E allora i vescovi italiani hanno pensato di trovare una traduzione migliore…

 

R. – Un interrogativo che si sono posti anche episcopati di tutto il mondo. Ad esempio, in spagnolo, lingua più parlata dai cattolici nel pianeta, si dice ‘fa che noi non cadiamo nella tentazione’. In francese, dopo molti travagli, si è passati da una traduzione che era ‘non sottometterci alla tentazione’ alla formula attuale che è ‘non lasciarci entrare in tentazione’. Dunque, l’idea da esprimere è questa: il nostro Dio, che è un Dio buono e grande nell’amore, fa in modo che noi non cadiamo in tentazione.

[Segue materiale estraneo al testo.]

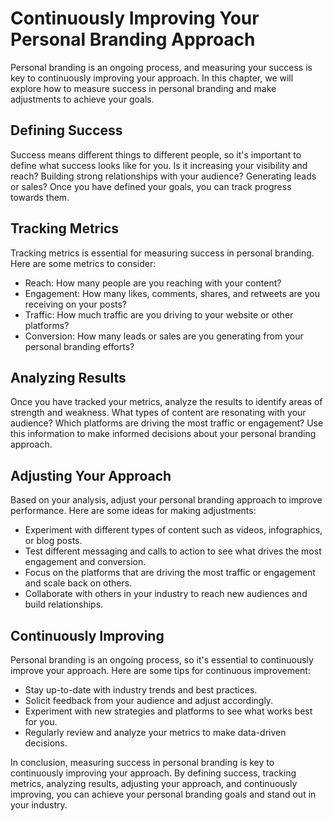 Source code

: Continuously Improving Your Personal Branding Approach
=========================================================================================================

Personal branding is an ongoing process, and measuring your success is key to continuously improving your approach. In this chapter, we will explore how to measure success in personal branding and make adjustments to achieve your goals.

Defining Success
----------------

Success means different things to different people, so it's important to define what success looks like for you. Is it increasing your visibility and reach? Building strong relationships with your audience? Generating leads or sales? Once you have defined your goals, you can track progress towards them.

Tracking Metrics
----------------

Tracking metrics is essential for measuring success in personal branding. Here are some metrics to consider:

* Reach: How many people are you reaching with your content?
* Engagement: How many likes, comments, shares, and retweets are you receiving on your posts?
* Traffic: How much traffic are you driving to your website or other platforms?
* Conversion: How many leads or sales are you generating from your personal branding efforts?

Analyzing Results
-----------------

Once you have tracked your metrics, analyze the results to identify areas of strength and weakness. What types of content are resonating with your audience? Which platforms are driving the most traffic or engagement? Use this information to make informed decisions about your personal branding approach.

Adjusting Your Approach
-----------------------

Based on your analysis, adjust your personal branding approach to improve performance. Here are some ideas for making adjustments:

* Experiment with different types of content such as videos, infographics, or blog posts.
* Test different messaging and calls to action to see what drives the most engagement and conversion.
* Focus on the platforms that are driving the most traffic or engagement and scale back on others.
* Collaborate with others in your industry to reach new audiences and build relationships.

Continuously Improving
----------------------

Personal branding is an ongoing process, so it's essential to continuously improve your approach. Here are some tips for continuous improvement:

* Stay up-to-date with industry trends and best practices.
* Solicit feedback from your audience and adjust accordingly.
* Experiment with new strategies and platforms to see what works best for you.
* Regularly review and analyze your metrics to make data-driven decisions.

In conclusion, measuring success in personal branding is key to continuously improving your approach. By defining success, tracking metrics, analyzing results, adjusting your approach, and continuously improving, you can achieve your personal branding goals and stand out in your industry.


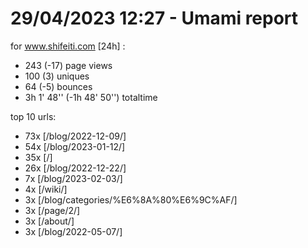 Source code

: # 29/04/2023 12:27 - Umami report
for www.shifeiti.com [24h] :

 - 243 (-17) page views
 - 100 (3) uniques
 - 64 (-5) bounces
 - 3h 1' 48'' (-1h 48' 50'') totaltime


top 10 urls:
 - 73x [/blog/2022-12-09/]
 - 54x [/blog/2023-01-12/]
 - 35x [/]
 - 26x [/blog/2022-12-22/]
 - 7x [/blog/2023-02-03/]
 - 4x [/wiki/]
 - 3x [/blog/categories/%E6%8A%80%E6%9C%AF/]
 - 3x [/page/2/]
 - 3x [/about/]
 - 3x [/blog/2022-05-07/]


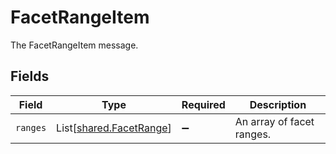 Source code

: # FacetRangeItem

The FacetRangeItem message.


## Fields

| Field                                                        | Type                                                         | Required                                                     | Description                                                  |
| ------------------------------------------------------------ | ------------------------------------------------------------ | ------------------------------------------------------------ | ------------------------------------------------------------ |
| `ranges`                                                     | List[[shared.FacetRange](../../models/shared/facetrange.md)] | :heavy_minus_sign:                                           | An array of facet ranges.                                    | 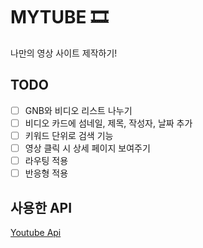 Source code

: # MYTUBE 🎞️

나만의 영상 사이트 제작하기!

## TODO

- [ ] GNB와 비디오 리스트 나누기
- [ ] 비디오 카드에 섬네일, 제목, 작성자, 날짜 추가
- [ ] 키워드 단위로 검색 기능
- [ ] 영상 클릭 시 상세 페이지 보여주기
- [ ] 라우팅 적용
- [ ] 반응형 적용

## 사용한 API

[Youtube Api](https://developers.google.com/youtube?hl=ko)

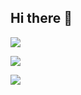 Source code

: ## Hi there 👋

![](https://github-readme-stats.vercel.app/api?username=FilippoPaganelli&theme=gruvbox&hide_border=false&include_all_commits=true&count_private=true)
<!-- ![](https://github-readme-streak-stats.herokuapp.com/?user=FilippoPaganelli&theme=dark&hide_border=false)<br/> -->
![](https://github-readme-stats.vercel.app/api/top-langs/?username=FilippoPaganelli&theme=gruvbox&hide_border=false&include_all_commits=true&count_private=true&exclude_repo=FilippoPaganelli.github.io&langs_count=8&layout=compact&hide=HTML)

[![](https://visitcount.itsvg.in/api?id=FilippoPaganelli&icon=0&color=2)](https://visitcount.itsvg.in)
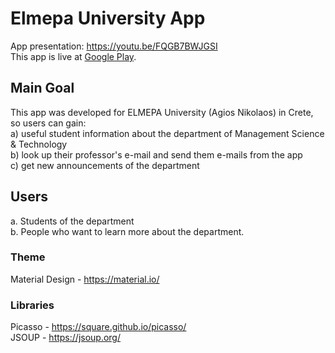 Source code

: # Elmepa University App

App presentation: https://youtu.be/FQGB7BWJGSI <br/>
This app is live at [Google Play](https://play.google.com/store/apps/details?id=com.stathis.elmepaunivapp).

## Main Goal

This app was developed for ELMEPA University (Agios Nikolaos) in Crete, so users can gain:<br/>
a) useful student information about the department of Management Science & Technology <br/>
b) look up their professor's e-mail and send them e-mails from the app <br/>
c) get new announcements of the department

## Users

a. Students of the department <br/>
b. People who want to learn more about the department.

### Theme 

Material Design - https://material.io/

### Libraries

Picasso - https://square.github.io/picasso/ <br/>
JSOUP - https://jsoup.org/
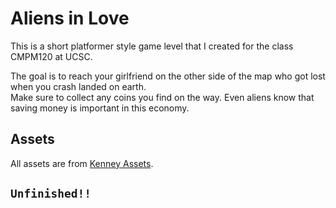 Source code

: # Aliens in Love
This is a short platformer style game level that I created for the class CMPM120 at UCSC.  

The goal is to reach your girlfriend on the other side of the map who got lost when you crash landed on earth.  
Make sure to collect any coins you find on the way. Even aliens know that saving money is important in this economy.


## Assets
All assets are from [Kenney Assets](https://kenney.nl/).
## `Unfinished!!` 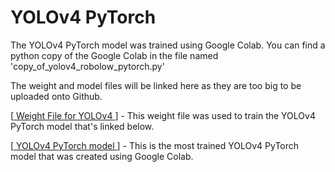 <h1> YOLOv4 PyTorch </h1>

The YOLOv4 PyTorch model was trained using Google Colab. You can find a python copy of the Google Colab in the file named 'copy_of_yolov4_robolow_pytorch.py' 

The weight and model files will be linked here as they are too big to be uploaded onto Github. 

[<a href="https://drive.google.com/file/d/1gE-Bz74iRV011QHSYtUAGWbaWiXXsSv1/view?usp=sharing"> Weight File for YOLOv4 </a>] - This weight file was used to train the YOLOv4 PyTorch model that's linked below.

[<a href="https://drive.google.com/file/d/1mmqgOzf7WvSTY9clfLGjPVSyA6Swcr_v/view?usp=sharing"> YOLOv4 PyTorch model </a>] - This is the most trained YOLOv4 PyTorch model that was created using Google Colab.

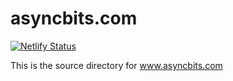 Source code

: # asyncbits.com
[![Netlify Status](https://api.netlify.com/api/v1/badges/7364ef12-40fc-4e79-b8d8-c867db417116/deploy-status)](https://app.netlify.com/sites/asyncbits/deploys)

This is the source directory for www.asyncbits.com

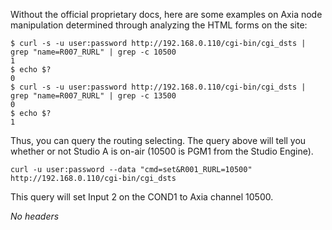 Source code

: Without the official proprietary docs, here are some examples on Axia
node manipulation determined through analyzing the HTML forms on the
site:

    $ curl -s -u user:password http://192.168.0.110/cgi-bin/cgi_dsts | grep "name=R007_RURL" | grep -c 10500
    1
    $ echo $?
    0
    $ curl -s -u user:password http://192.168.0.110/cgi-bin/cgi_dsts | grep "name=R007_RURL" | grep -c 13500
    0
    $ echo $?
    1

Thus, you can query the routing selecting. The query above will tell you
whether or not Studio A is on-air (10500 is PGM1 from the Studio
Engine).

    curl -u user:password --data "cmd=set&R001_RURL=10500" http://192.168.0.110/cgi-bin/cgi_dsts

This query will set Input 2 on the COND1 to Axia channel 10500.

*No headers*
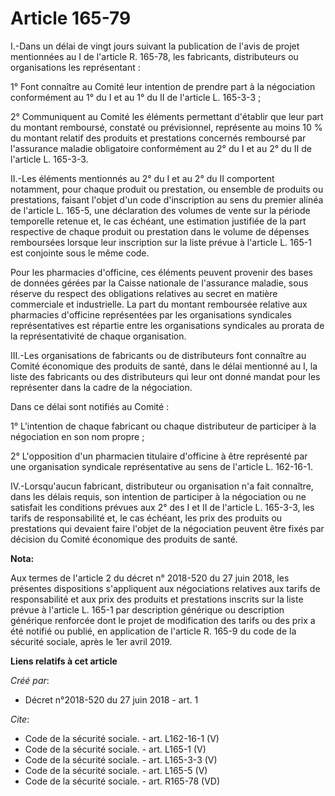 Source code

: # Article 165-79

I.-Dans un délai de vingt jours suivant la publication de l'avis de projet mentionnées au I de l'article R. 165-78, les
fabricants, distributeurs ou organisations les représentant : 

1° Font connaître au Comité leur intention de prendre part à la négociation conformément au 1° du I et au 1° du II de
l'article L. 165-3-3 ; 

2° Communiquent au Comité les éléments permettant d'établir que leur part du montant remboursé, constaté ou prévisionnel,
représente au moins 10 % du montant relatif des produits et prestations concernés remboursé par l'assurance maladie
obligatoire conformément au 2° du I et au 2° du II de l'article L. 165-3-3. 

II.-Les éléments mentionnés au 2° du I et au 2° du II comportent notamment, pour chaque produit ou prestation, ou ensemble de
produits ou prestations, faisant l'objet d'un code d'inscription au sens du premier alinéa de l'article L. 165-5, une
déclaration des volumes de vente sur la période temporelle retenue et, le cas échéant, une estimation justifiée de la part
respective de chaque produit ou prestation dans le volume de dépenses remboursées lorsque leur inscription sur la liste
prévue à l'article L. 165-1 est conjointe sous le même code. 

Pour les pharmacies d'officine, ces éléments peuvent provenir des bases de données gérées par la Caisse nationale de
l'assurance maladie, sous réserve du respect des obligations relatives au secret en matière commerciale et industrielle. La
part du montant remboursée relative aux pharmacies d'officine représentées par les organisations syndicales représentatives
est répartie entre les organisations syndicales au prorata de la représentativité de chaque organisation. 

III.-Les organisations de fabricants ou de distributeurs font connaître au Comité économique des produits de santé, dans le
délai mentionné au I, la liste des fabricants ou des distributeurs qui leur ont donné mandat pour les représenter dans la
cadre de la négociation. 

Dans ce délai sont notifiés au Comité : 

1° L'intention de chaque fabricant ou chaque distributeur de participer à la négociation en son nom propre ; 

2° L'opposition d'un pharmacien titulaire d'officine à être représenté par une organisation syndicale représentative au sens
de l'article L. 162-16-1. 

IV.-Lorsqu'aucun fabricant, distributeur ou organisation n'a fait connaître, dans les délais requis, son intention de
participer à la négociation ou ne satisfait les conditions prévues aux 2° des I et II de l'article L. 165-3-3, les tarifs de
responsabilité et, le cas échéant, les prix des produits ou prestations qui devaient faire l'objet de la négociation peuvent
être fixés par décision du Comité économique des produits de santé.

**Nota:**

Aux termes de l'article 2 du décret n° 2018-520 du 27 juin 2018, les présentes dispositions s'appliquent aux négociations
relatives aux tarifs de responsabilité et aux prix des produits et prestations inscrits sur la liste prévue à l'article L.
165-1 par description générique ou description générique renforcée dont le projet de modification des tarifs ou des prix a
été notifié ou publié, en application de l'article R. 165-9 du code de la sécurité sociale, après le 1er avril 2019.

**Liens relatifs à cet article**

_Créé par_:

  - Décret n°2018-520 du 27 juin 2018 - art. 1

_Cite_:

  - Code de la sécurité sociale. - art. L162-16-1 (V)
  - Code de la sécurité sociale. - art. L165-1 (V)
  - Code de la sécurité sociale. - art. L165-3-3 (V)
  - Code de la sécurité sociale. - art. L165-5 (V)
  - Code de la sécurité sociale. - art. R165-78 (VD)
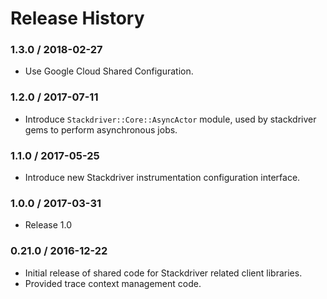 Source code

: # Release History

### 1.3.0 / 2018-02-27

* Use Google Cloud Shared Configuration.

### 1.2.0 / 2017-07-11

* Introduce `Stackdriver::Core::AsyncActor` module, used by stackdriver gems to perform asynchronous jobs.

### 1.1.0 / 2017-05-25

* Introduce new Stackdriver instrumentation configuration interface.

### 1.0.0 / 2017-03-31

* Release 1.0

### 0.21.0 / 2016-12-22

* Initial release of shared code for Stackdriver related client libraries.
* Provided trace context management code.
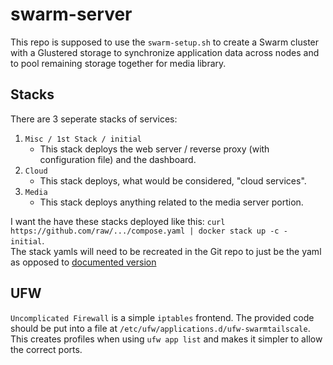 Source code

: # swarm-server
This repo is supposed to use the `swarm-setup.sh` to create a Swarm cluster with a Glustered storage to synchronize application data across nodes and to pool remaining storage together for media library.

## Stacks

There are 3 seperate stacks of services:
1. `Misc / 1st Stack / initial`
    - This stack deploys the web server / reverse proxy (with configuration file) and the dashboard.
2. `Cloud`
    - This stack deploys, what would be considered, "cloud services". 
3. `Media`
    - This stack deploys anything related to the media server portion.

I want the have these stacks deployed like this: `curl https://github.com/raw/.../compose.yaml | docker stack up -c - initial`. \
The stack yamls will need to be recreated in the Git repo to just be the yaml as opposed to [documented version](https://git.cafio.co/casey/swarm-server/src/commit/0a699d4e96c83b28e40b68bbc9828bb2e1b3d2be/Compose%20File%28s%29.md)

## UFW
`Uncomplicated Firewall` is a simple `iptables` frontend. The provided code should be put into a file at `/etc/ufw/applications.d/ufw-swarmtailscale`. This creates profiles when using `ufw app list` and makes it simpler to allow the correct ports.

La mia personale proposta è stata che si traducesse in ‘fa che non cadiamo in tentazione’ però dato che nella bibbia Cei la traduzione scelta è stata ‘non abbandonarci alla tentazione’ alla fine i vescovi per rispettare la corrispondenza tra il testo biblico ufficiale e la liturgia hanno preferito quest’ultima versione.

 

Molti teologi e pastori hanno fatto notare che la vecchia espressione ‘non ci indurre in tentazione’ facesse riferimento alle prove che Dio permette nella nostra vita…

 

R. – Una cosa è la prova, in generale, ma il termine che si trova nella preghiera del Padre Nostro è lo stesso che viene usato nel Vangelo di Luca nel riferimento alle tentazioni di Gesù, che sono  vere tentazioni. Allora, non si tratta semplicemente di una qualunque prova della vita ma di vere tentazioni. Qualcosa o qualcuno che ci induce a fare il male o ci vuole separare dalla comunione con Dio. Ecco perché l’espressione ‘tentazione’ è corretta ed il verbo che le corrisponde deve essere un verbo che faccia comprendere che il nostro è un Dio che ci soccorre, che ci aiuta a non cadere in tentazione. Non un Dio che in qualunque modo ci tende una trappola. Questa è un’idea assolutamente inaccettabile.

 

Questo cambiamento provocherà qualche problema ai fedeli abituati alla vecchia versione?

 

R. – Sostanzialmente, la modifica è molto limitata. Non credo che dovrebbero esserci grossi problemi. Dobbiamo aiutare le persone a capire che non si tratta di voler  un cambiamento fine a se stesso ma di cambiare per pregare in maniera ancora più consapevole e vicina a quelle che sono state le intenzioni di Gesù.